This is not new. It happened before AI, before LinkedIn, before search engines made it frictionless. What is new is how thorough that process has become, and how little room there is for a CEO to be invisible or vague.
Working inside a large organization, I was involved in procurement conversations at a global scale. The process had a structure. Vendors were evaluated, validated, and compared. That part was handled by the team. But when a conversation moved toward something significant, something strategic, what I did was look up the person. Not the company. The person.
If the decision involved a global program, I would find the CEO. I would read what they had written, watch what they had said publicly, try to understand how they thought about their business and their people. The question I was trying to answer was not whether their company was qualified. That had already been established. The question was whether this person's thinking aligned with where we were headed. That is a different evaluation entirely.
At scale, the formal procurement process filters for capability. The informal process filters for fit. And fit is assessed through what is visible about the person in a leadership position. If nothing is visible, the assessment still happens. It just fills in with assumptions, with silence, with whatever fragments exist.
This pattern has not changed. What has changed is the tool used to conduct it.
A buyer today can open a conversation with an AI system and ask questions about a CEO that would have taken hours of research a few years ago. The AI synthesizes what exists publicly. Articles, interviews, podcast appearances, and published points of view. If the record is thin or inconsistent or absent, the synthesis reflects that. The buyer forms an impression before the meeting begins.

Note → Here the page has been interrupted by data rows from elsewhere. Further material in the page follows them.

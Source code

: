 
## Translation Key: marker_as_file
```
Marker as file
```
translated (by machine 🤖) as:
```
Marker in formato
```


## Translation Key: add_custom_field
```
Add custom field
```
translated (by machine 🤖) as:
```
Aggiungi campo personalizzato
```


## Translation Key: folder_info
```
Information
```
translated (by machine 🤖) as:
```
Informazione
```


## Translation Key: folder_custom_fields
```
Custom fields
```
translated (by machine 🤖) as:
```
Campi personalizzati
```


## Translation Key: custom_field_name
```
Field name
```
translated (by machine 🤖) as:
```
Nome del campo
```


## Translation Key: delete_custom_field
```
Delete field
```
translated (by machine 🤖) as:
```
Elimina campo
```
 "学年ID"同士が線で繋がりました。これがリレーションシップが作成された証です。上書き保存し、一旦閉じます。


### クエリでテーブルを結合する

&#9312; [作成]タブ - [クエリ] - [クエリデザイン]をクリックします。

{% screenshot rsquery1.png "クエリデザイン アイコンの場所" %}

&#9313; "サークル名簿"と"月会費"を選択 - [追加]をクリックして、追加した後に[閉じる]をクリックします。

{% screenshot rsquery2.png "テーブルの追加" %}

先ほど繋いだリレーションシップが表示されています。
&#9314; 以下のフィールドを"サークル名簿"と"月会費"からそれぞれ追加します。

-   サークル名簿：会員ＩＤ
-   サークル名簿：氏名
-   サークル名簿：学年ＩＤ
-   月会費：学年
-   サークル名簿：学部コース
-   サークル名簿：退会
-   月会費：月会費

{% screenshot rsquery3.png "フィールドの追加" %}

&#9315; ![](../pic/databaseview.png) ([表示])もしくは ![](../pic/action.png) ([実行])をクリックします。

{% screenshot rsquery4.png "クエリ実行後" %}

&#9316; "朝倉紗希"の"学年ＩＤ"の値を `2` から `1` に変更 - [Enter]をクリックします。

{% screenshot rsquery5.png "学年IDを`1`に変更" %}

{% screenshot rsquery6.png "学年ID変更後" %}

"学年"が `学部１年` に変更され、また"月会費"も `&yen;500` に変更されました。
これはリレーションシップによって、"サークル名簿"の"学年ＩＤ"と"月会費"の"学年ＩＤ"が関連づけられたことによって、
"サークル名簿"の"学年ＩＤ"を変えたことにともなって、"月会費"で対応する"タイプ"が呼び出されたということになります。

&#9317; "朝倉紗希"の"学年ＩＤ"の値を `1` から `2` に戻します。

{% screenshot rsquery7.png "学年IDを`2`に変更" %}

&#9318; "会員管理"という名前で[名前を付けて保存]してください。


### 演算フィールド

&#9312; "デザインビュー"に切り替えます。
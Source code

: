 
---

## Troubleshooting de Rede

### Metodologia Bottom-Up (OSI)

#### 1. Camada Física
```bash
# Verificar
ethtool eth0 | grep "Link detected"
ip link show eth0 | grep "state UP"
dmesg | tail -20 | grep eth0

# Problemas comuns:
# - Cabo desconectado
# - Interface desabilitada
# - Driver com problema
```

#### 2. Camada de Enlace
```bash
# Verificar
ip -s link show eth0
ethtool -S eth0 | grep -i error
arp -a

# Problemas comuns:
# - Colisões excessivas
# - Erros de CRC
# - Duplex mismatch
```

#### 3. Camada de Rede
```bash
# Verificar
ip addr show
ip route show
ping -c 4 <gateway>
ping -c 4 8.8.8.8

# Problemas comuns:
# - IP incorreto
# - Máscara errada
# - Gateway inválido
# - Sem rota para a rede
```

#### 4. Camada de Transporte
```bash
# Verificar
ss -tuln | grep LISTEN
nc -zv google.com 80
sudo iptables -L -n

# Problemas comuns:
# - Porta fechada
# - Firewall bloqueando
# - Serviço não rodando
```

The CEO who has not considered this is operating as though the buying process starts when the conversation starts. It does not. Over time, the research happens earlier and earlier, and the impression formed before the room is harder to shift inside it.
The issue is not whether a CEO needs to be findable. The issue is not whether a CEO needs to be findable. Visibility is rarely the blind spot. The issue is that findability is now a system. It requires consistency, a documented public record, and the kind of clarity that holds up when run through an AI query at two in the morning by someone preparing for a conversation you do not know is coming.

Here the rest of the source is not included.